Для набора армии в Ирландию надо распустить, переформировать старые войска. А как это сделать, если задолженности по армейскому жалованью до сих пор не уплачены? Их попытались погасить хотя бы отчасти, продавая картины, обстановку, библиотеку, драгоценности бывшего короля. Впрочем, скоро новый Государственный совет нашел, что гораздо удобнее и приятнее использовать все это для устройства собственных апартаментов. Нужда в деньгах не уменьшилась. Откуда взять деньги, если Сити с огромным недоверием и, можно сказать, враждебностью отнеслась к казни короля и к установлению республики? Если народ задавлен поборами и акцизами донельзя и вот-вот вспыхнет недовольство?
Недовольство в народе — вот что еще беспокоило. Война вызвала застой в ремесле и торговле; многие тысячи людей разорились. Работать было негде, и толпы нищих оборванцев бродили по дорогам. Три года подряд неурожаи подтачивали земледелие, хлеб дорожал, скот падал. Сорокатысячная армия висела на шее народа тяжким ярмом. Налоги росли, церковная десятина продолжала взиматься, несмотря на провозглашенную свободу совести. С начала войны неуклонно ползли вверх цены на мясо, соль, свечи, ткани, уголь.

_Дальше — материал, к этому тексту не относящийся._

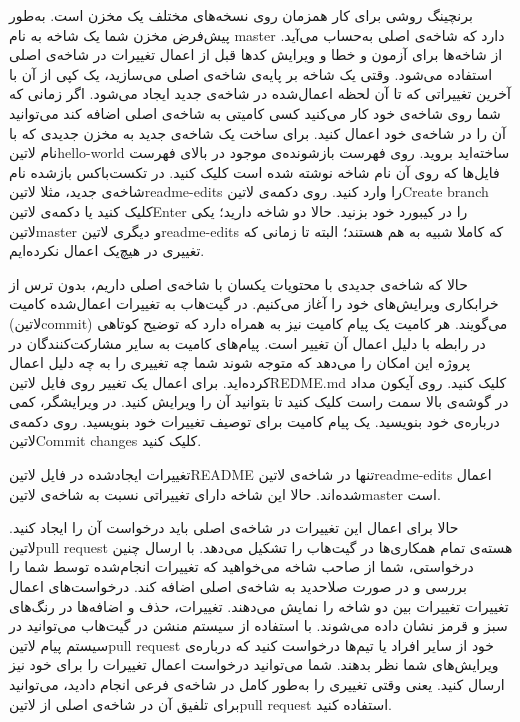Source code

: برنچینگ روشی برای کار همزمان روی نسخه‌های مختلف یک مخزن است.
به‌طور پیش‌فرض مخزن شما یک شاخه به نام master دارد که شاخه‌ی اصلی به‌حساب می‌آید. از شاخه‌ها برای آزمون و خطا و ویرایش کدها قبل از اعمال تغییرات در شاخه‌ی اصلی استفاده می‌شود.
وقتی یک شاخه بر پایه‌ی شاخه‌ی اصلی می‌سازید، یک کپی از آن با آخرین تغییراتی که تا آن لحظه اعمال‌شده در شاخه‌ی جدید ایجاد می‌شود. اگر زمانی که شما روی شاخه‌ی خود کار می‌کنید کسی کامیتی به شاخه‌ی اصلی اضافه کند می‌توانید آن را در شاخه‌ی خود اعمال کنید.
برای ساخت یک شاخه‌ی جدید به مخزن جدیدی که با نام ‌لاتین{hello-world} ساخته‌اید بروید.
روی فهرست بازشونده‌ی موجود در بالای فهرست فایل‌ها که روی آن نام شاخه نوشته شده است کلیک کنید. در تکست‌باکس بازشده نام شاخه‌ی جدید، مثلا ‌لاتین{readme-edits} را وارد کنید.
روی دکمه‌ی ‌لاتین{Create branch} کلیک کنید یا دکمه‌ی ‌لاتین{Enter} را در کیبورد خود بزنید. حالا دو شاخه دارید؛ یکی ‌لاتین{master} و دیگری ‌لاتین{readme-edits} که کاملا شبیه به هم هستند؛ البته تا زمانی که تغییری در هیچ‌یک اعمال نکرده‌ایم.

حالا که شاخه‌ی جدیدی با محتویات یکسان با شاخه‌ی اصلی داریم، بدون ترس از خرابکاری ویرایش‌های خود را آغاز می‌کنیم.
در گیت‌هاب به تغییرات اعمال‌شده کامیت (‌لاتین{commit}) می‌گویند. هر کامیت یک پیام کامیت نیز به همراه دارد که توضیح کوتاهی در رابطه با دلیل اعمال آن تغییر است. پیام‌های کامیت به سایر مشارکت‌کنندگان در پروژه این امکان را می‌دهد که متوجه شوند شما چه تغییری را به چه دلیل اعمال کرده‌اید.
برای اعمال یک تغییر روی فایل ‌لاتین{REDME.md} کلیک کنید.
روی آیکون مداد در گوشه‌ی بالا سمت راست کلیک کنید تا بتوانید آن را ویرایش کنید.
در ویرایشگر، کمی درباره‌ی خود بنویسید.
یک پیام کامیت برای توصیف تغییرات خود بنویسید.
روی دکمه‌ی ‌لاتین{Commit changes} کلیک کنید.


تغییرات ایجادشده در فایل ‌لاتین{README} تنها در شاخه‌ی ‌لاتین{readme-edits} اعمال‌ شده‌اند. حالا این شاخه دارای تغییراتی نسبت به شاخه‌ی ‌لاتین{master} است.

حالا برای اعمال این تغییرات در شاخه‌ی اصلی باید درخواست آن را ایجاد کنید. ‌لاتین{pull request} هسته‌ی تمام همکاری‌ها در گیت‌هاب را تشکیل می‌دهد. با ارسال چنین درخواستی، شما از صاحب شاخه می‌خواهید که تغییرات انجام‌شده توسط شما را بررسی و در صورت صلاحدید به شاخه‌ی اصلی اضافه کند. درخواست‌های اعمال تغییرات تغییرات بین دو شاخه را نمایش می‌دهند. تغییرات، حذف و اضافه‌ها در رنگ‌های سبز و قرمز نشان داده می‌شوند.
با استفاده از سیستم منشن در گیت‌هاب می‌توانید در سیستم پیام‌ ‌لاتین{pull request} خود از سایر افراد یا تیم‌ها درخواست کنید که درباره‌ی ویرایش‌های شما نظر بدهند.
شما می‌توانید درخواست اعمال تغییرات را برای خود نیز ارسال کنید. یعنی وقتی تغییری را به‌طور کامل در شاخه‌ی فرعی انجام دادید، می‌توانید برای تلفیق آن در شاخه‌ی اصلی از ‌لاتین{pull request} استفاده کنید.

Люди голодали. 30 апреля Уайтлок записывал в дневнике: «Сообщают из Ланкашира о большом недостатке хлеба, вследствие чего многие семейства умерли от голода… Сообщают из Ньюкасла о том, что в Камберленде и Уэстморленде многие умирают на больших дорогах вследствие недостатка хлеба; некоторые покидают свои жилища и переходят со своими женами и детьми в другие местности, чтобы получить помощь, но нигде не могут ее получить…» В парламент потоком шли петиции от бедняков — они сетовали на рост цен и налогов, на крайне низкую плату за труд, на холод и недостаток топлива. «О члены парламента и солдаты! — взывали они. — Нужда не признает законов… Матери скорее уничтожат вас, чем дадут погибнуть плоду их чрева, а голоду нипочем сабли и пушки… Прислушайтесь у наших дверей, как наши дети кричат: „Хлеба, хлеба!..“ Мы вопием к вам: сжальтесь над порабощенным и угнетенным народом!»
Народ? Народом для Кромвеля были благочестивые пуритане, крепкие хозяева, арендаторы, ремесленники — все, кто честным трудом своим и достоянием поддерживает государство. Народом была его армия. А весь этот сброд — нищие и бродяги, разоренные коттеры и городская чернь — Кромвель не считал их народом. Он или просто сбрасывал их со счетов, думая о благе нации, или опасался. Сектанты, которых раньше он охотно брал в свои войска, теперь его тревожили, и он пальцем не шевелил, когда узнавал, что их преследуют, изгоняют, бросают в тюрьмы. Он пальцем не шевелил, чтобы ответить на их петиции, выполнить их требования. Предоставить им избирательные права наравне со всеми?! Об этом не может быть и речи. Левеллерское «Народное соглашение», поданное в парламент еще в январе, было положено под сукно и забыто.